Le 28 juin 1996, en fin d'après-midi, des détenus d'Abou Selim se sont échappés de leurs cellules pour protester contre leur isolement et leurs conditions de vie pénibles. Au cours de la boucherie qui a suivi, les forces de sécurité ont abattu environ 1200 prisonniers. Ali Bengezi figurait parmi les victimes.

Sa famille mettra des années avant de connaître les circonstances de sa mort. Son frère Omar a émigré au Canada un an avant le massacre. «Nous n'avions aucune nouvelle de mon frère. Ce n'est qu'en 2002 que nous avons appris qu'il avait été tué», dit Omar Bengezi, joint hier dans un hôpital de Hamilton, où il pratique la chirurgie plastique.

Le massacre des prisonniers d'Abou Selim n'est pas étranger à la révolte qui a embrasé la Libye il y a une semaine. C'est que, pendant des années, les dirigeants libyens ont carrément nié que ce meurtre de masse ait eu lieu. En 2008, le fils du colonel Kadhafi, Saïf al-Islam, a fini par affirmer que le massacre avait fait l'objet d'une enquête et que les coupables seraient poursuivis.

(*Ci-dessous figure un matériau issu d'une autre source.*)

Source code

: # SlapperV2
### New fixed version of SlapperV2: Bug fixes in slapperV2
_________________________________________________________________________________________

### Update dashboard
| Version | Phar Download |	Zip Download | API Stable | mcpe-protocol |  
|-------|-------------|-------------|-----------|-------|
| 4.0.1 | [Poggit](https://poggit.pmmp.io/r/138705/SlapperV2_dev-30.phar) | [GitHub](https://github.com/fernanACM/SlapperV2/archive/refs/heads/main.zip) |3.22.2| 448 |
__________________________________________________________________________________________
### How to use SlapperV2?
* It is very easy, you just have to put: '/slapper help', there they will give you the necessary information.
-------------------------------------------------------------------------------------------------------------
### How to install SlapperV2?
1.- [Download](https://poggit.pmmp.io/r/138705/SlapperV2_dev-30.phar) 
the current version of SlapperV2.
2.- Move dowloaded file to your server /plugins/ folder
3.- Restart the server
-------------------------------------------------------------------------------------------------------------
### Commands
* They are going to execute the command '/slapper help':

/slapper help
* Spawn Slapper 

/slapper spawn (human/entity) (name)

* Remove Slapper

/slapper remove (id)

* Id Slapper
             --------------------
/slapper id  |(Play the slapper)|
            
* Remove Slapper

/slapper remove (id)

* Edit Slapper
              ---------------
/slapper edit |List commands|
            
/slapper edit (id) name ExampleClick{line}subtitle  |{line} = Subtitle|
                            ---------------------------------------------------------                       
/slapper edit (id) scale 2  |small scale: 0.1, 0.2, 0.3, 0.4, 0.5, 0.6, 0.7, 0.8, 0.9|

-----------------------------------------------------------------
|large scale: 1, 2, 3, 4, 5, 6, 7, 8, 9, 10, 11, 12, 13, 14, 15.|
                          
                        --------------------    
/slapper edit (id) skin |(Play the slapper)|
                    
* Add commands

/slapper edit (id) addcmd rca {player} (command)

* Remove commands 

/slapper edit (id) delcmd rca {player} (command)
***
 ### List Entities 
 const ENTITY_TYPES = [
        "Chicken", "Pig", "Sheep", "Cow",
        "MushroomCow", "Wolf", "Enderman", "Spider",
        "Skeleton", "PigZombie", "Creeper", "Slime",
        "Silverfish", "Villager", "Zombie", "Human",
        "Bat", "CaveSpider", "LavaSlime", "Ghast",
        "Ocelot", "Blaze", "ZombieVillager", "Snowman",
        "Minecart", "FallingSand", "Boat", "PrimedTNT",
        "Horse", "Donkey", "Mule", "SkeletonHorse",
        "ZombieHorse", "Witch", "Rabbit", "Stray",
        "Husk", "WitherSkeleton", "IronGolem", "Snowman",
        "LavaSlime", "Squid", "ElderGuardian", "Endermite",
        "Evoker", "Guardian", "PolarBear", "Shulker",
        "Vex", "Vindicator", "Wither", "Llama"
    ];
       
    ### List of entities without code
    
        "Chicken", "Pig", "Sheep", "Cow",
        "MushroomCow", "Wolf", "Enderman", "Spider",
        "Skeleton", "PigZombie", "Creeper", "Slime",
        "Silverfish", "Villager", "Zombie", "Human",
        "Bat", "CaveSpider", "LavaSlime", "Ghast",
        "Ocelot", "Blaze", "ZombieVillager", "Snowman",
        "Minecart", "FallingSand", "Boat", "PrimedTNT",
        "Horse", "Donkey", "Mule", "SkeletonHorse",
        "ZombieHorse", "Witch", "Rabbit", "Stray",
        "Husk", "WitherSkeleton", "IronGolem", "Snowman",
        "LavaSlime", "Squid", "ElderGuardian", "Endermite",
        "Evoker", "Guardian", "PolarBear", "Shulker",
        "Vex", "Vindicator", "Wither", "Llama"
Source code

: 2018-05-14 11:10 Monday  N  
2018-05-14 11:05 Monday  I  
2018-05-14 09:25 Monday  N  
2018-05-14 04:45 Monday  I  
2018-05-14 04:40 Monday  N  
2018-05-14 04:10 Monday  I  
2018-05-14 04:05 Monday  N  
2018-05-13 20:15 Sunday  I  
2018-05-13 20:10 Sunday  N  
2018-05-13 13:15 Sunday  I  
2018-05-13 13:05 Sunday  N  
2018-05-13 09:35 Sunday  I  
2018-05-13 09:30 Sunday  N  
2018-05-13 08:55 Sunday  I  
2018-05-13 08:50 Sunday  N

Mais les proches des victimes attendent toujours les résultats de l'enquête. Les procès, n'en parlons même pas. En attendant, les familles ont commencé à s'organiser. Dans ce pays où toute action collective indépendante est interdite, elles ont créé un réseau qui a permis à certaines d'entre elles d'obtenir une compensation financière - mais qui a laissé la majorité largement insatisfaite. Car les familles des victimes cherchaient plus que de l'argent. Elles voulaient connaître la vérité sur la mort de leurs proches. Connaître, par exemple, le lieu où les corps ont été enterrés. Et elles se sont associées à un avocat qui était prêt à prendre le risque de les représenter auprès du régime.

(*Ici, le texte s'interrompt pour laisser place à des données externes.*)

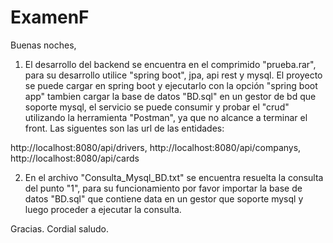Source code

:# ExamenF

Buenas noches,

1) El desarrollo del backend se encuentra en el comprimido "prueba.rar", para su desarrollo utilice "spring boot", jpa, api rest y mysql. El proyecto se puede cargar en spring boot y ejecutarlo con  la opción "spring boot app" tambien cargar la base de datos "BD.sql" en un gestor de bd que soporte mysql, el servicio se puede consumir y probar el "crud"  utilizando la herramienta "Postman", ya que no alcance a terminar el front. Las siguentes son las url de las entidades:

http://localhost:8080/api/drivers, 
http://localhost:8080/api/companys, 
http://localhost:8080/api/cards

2) En el archivo "Consulta_Mysql_BD.txt" se encuentra resuelta la consulta del punto "1", para su funcionamiento por favor importar la base de datos "BD.sql" que contiene data 
en un gestor que soporte mysql y luego proceder a ejecutar la consulta.

Gracias.
Cordial saludo.



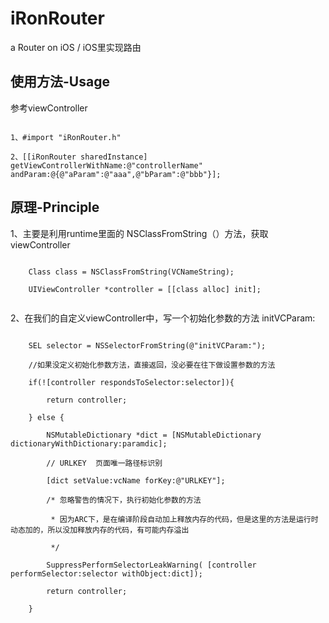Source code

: # iRonRouter
a Router on iOS / iOS里实现路由

<p>
  
## 使用方法-Usage

参考viewController<br>
<pre><code>
1、#import "iRonRouter.h" <br>
2、[[iRonRouter sharedInstance] getViewControllerWithName:@"controllerName" andParam:@{@"aParam":@"aaa",@"bParam":@"bbb"}];
</code></pre>

## 原理-Principle

1、主要是利用runtime里面的 NSClassFromString（）方法，获取viewController<br>
<pre><code>
    Class class = NSClassFromString(VCNameString);<br>
    UIViewController *controller = [[class alloc] init];<br>
</code></pre>

2、在我们的自定义viewController中，写一个初始化参数的方法 initVCParam: <br>
<pre><code>
    SEL selector = NSSelectorFromString(@"initVCParam:");<br>
    //如果没定义初始化参数方法，直接返回，没必要在往下做设置参数的方法<br>
    if(![controller respondsToSelector:selector]){<br>
        return controller;<br>
    } else {<br>
        NSMutableDictionary *dict = [NSMutableDictionary dictionaryWithDictionary:paramdic];<br>
        // URLKEY  页面唯一路径标识别<br>
        [dict setValue:vcName forKey:@"URLKEY"];<br>
        /* 忽略警告的情况下，执行初始化参数的方法 <br>
         * 因为ARC下，是在编译阶段自动加上释放内存的代码，但是这里的方法是运行时动态加的，所以没加释放内存的代码，有可能内存溢出<br>
         */<br>
        SuppressPerformSelectorLeakWarning( [controller performSelector:selector withObject:dict]);<br>
        return controller;<br>
    }<br>
 </code></pre>

</p>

Cet avocat, Fathi Terbil, a été arrêté le 15 février. Apprenant la nouvelle, des proches des victimes d'Abou Selim se sont rassemblés devant le quartier général de la police, à Benghazi. La manifestation a grossi. Il y avait des dizaines de personnes. Puis des centaines. L'avocat a été libéré. Mais la foule est restée. Maintenant, elle réclame la fin du régime.

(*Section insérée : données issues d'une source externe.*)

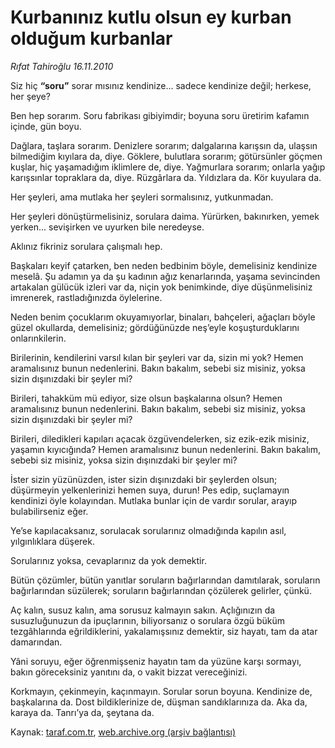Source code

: # Kurbanınız kutlu olsun ey kurban olduğum kurbanlar

*Rıfat Tahiroğlu 16.11.2010*

<div class="yazi"><p>Siz hiç <b>“soru”</b> sorar mısınız kendinize... sadece kendinize değil; herkese, her şeye?</p>
<p>Ben hep sorarım. Soru fabrikası gibiyimdir; boyuna soru üretirim kafamın içinde, gün boyu.</p>
<p>Dağlara, taşlara sorarım. Denizlere sorarım; dalgalarına karışsın da, ulaşsın bilmediğim kıyılara da, diye. Göklere, bulutlara sorarım; götürsünler göçmen kuşlar, hiç yaşamadığım iklimlere de, diye. Yağmurlara sorarım; onlarla yağıp karışsınlar topraklara da, diye. Rüzgârlara da. Yıldızlara da. Kör kuyulara da. </p>
<p>Her şeyleri, ama mutlaka her şeyleri sormalısınız, yutkunmadan.</p>
<p>Her şeyleri dönüştürmelisiniz, sorulara daima. Yürürken, bakınırken, yemek yerken... sevişirken ve uyurken bile neredeyse.</p>
<p>Aklınız fikriniz sorulara çalışmalı hep.</p>
<p>Başkaları keyif çatarken, ben neden bedbinim böyle, demelisiniz kendinize meselâ. Şu adamın ya da şu kadının ağız kenarlarında, yaşama sevincinden artakalan gülücük izleri var da, niçin yok benimkinde, diye düşünmelisiniz imrenerek, rastladığınızda öylelerine.</p>
<p>Neden benim çocuklarım okuyamıyorlar, binaları, bahçeleri, ağaçları böyle güzel okullarda, demelisiniz; gördüğünüzde neş’eyle koşuşturduklarını onlarınkilerin.</p>
<p>Birilerinin, kendilerini varsıl kılan bir şeyleri var da, sizin mi yok? Hemen aramalısınız bunun nedenlerini. Bakın bakalım, sebebi siz misiniz, yoksa sizin dışınızdaki bir şeyler mi?</p>
<p>Birileri, tahakküm mü ediyor, size olsun başkalarına olsun? Hemen aramalısınız bunun nedenlerini. Bakın bakalım, sebebi siz misiniz, yoksa sizin dışınızdaki bir şeyler mi?</p>
<p>Birileri, diledikleri kapıları açacak özgüvendelerken, siz ezik-ezik misiniz, yaşamın kıyıcığında? Hemen aramalısınız bunun nedenlerini. Bakın bakalım, sebebi siz misiniz, yoksa sizin dışınızdaki bir şeyler mi?</p>
<p>İster sizin yüzünüzden, ister sizin dışınızdaki bir şeylerden olsun; düşürmeyin yelkenlerinizi hemen suya, durun! Pes edip, suçlamayın kendinizi öyle kolayından. Mutlaka bunlar için de vardır sorular, arayıp bulabilirseniz eğer.</p>
<p>Ye’se kapılacaksanız, sorulacak sorularınız olmadığında kapılın asıl, yılgınlıklara düşerek.</p>
<p>Sorularınız yoksa, cevaplarınız da yok demektir.</p>
<p>Bütün çözümler, bütün yanıtlar soruların bağırlarından damıtılarak, soruların bağırlarından süzülerek; soruların bağırlarından çözülerek gelirler, çünkü.</p>
<p>Aç kalın, susuz kalın, ama sorusuz kalmayın sakın. Açlığınızın da susuzluğunuzun da ipuçlarının, biliyorsanız o sorulara özgü büküm tezgâhlarında eğrildiklerini, yakalamışsınız demektir, siz hayatı, tam da atar damarından.</p>
<p>Yâni soruyu, eğer öğrenmişseniz hayatın tam da yüzüne karşı sormayı, bakın göreceksiniz yanıtını da, o vakit bizzat vereceğinizi.</p>
<p>Korkmayın, çekinmeyin, kaçınmayın. Sorular sorun boyuna. Kendinize de, başkalarına da. Dost bildiklerinize de, düşman sandıklarınıza da. Aka da, karaya da. Tanrı’ya da, şeytana da.</p></div>

Kaynak: [taraf.com.tr](http://www.taraf.com.tr:80/rifat-tahiroglu/makale-kurbaniniz-kutlu-olsun-ey-kurban-oldugum-kurbanlar.htm), [web.archive.org (arşiv bağlantısı)](http://web.archive.org/web/20101119110432/http://www.taraf.com.tr:80/rifat-tahiroglu/makale-kurbaniniz-kutlu-olsun-ey-kurban-oldugum-kurbanlar.htm)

L'arrestation de Fathi Terbil n'a été que la goutte qui a fait déborder un vase très, très plein, insiste Omar Bengezi. «Ça fait 42 ans que les Libyens n'ont plus le droit de parler. La Libye est l'un des pays les plus riches du monde, mais la majorité de la population vit dans la misère.»

Comme ailleurs, il y a le contexte général d'une dictature étouffante, corrompue et meurtrière. Et l'élément déclencheur qui a conduit à l'explosion.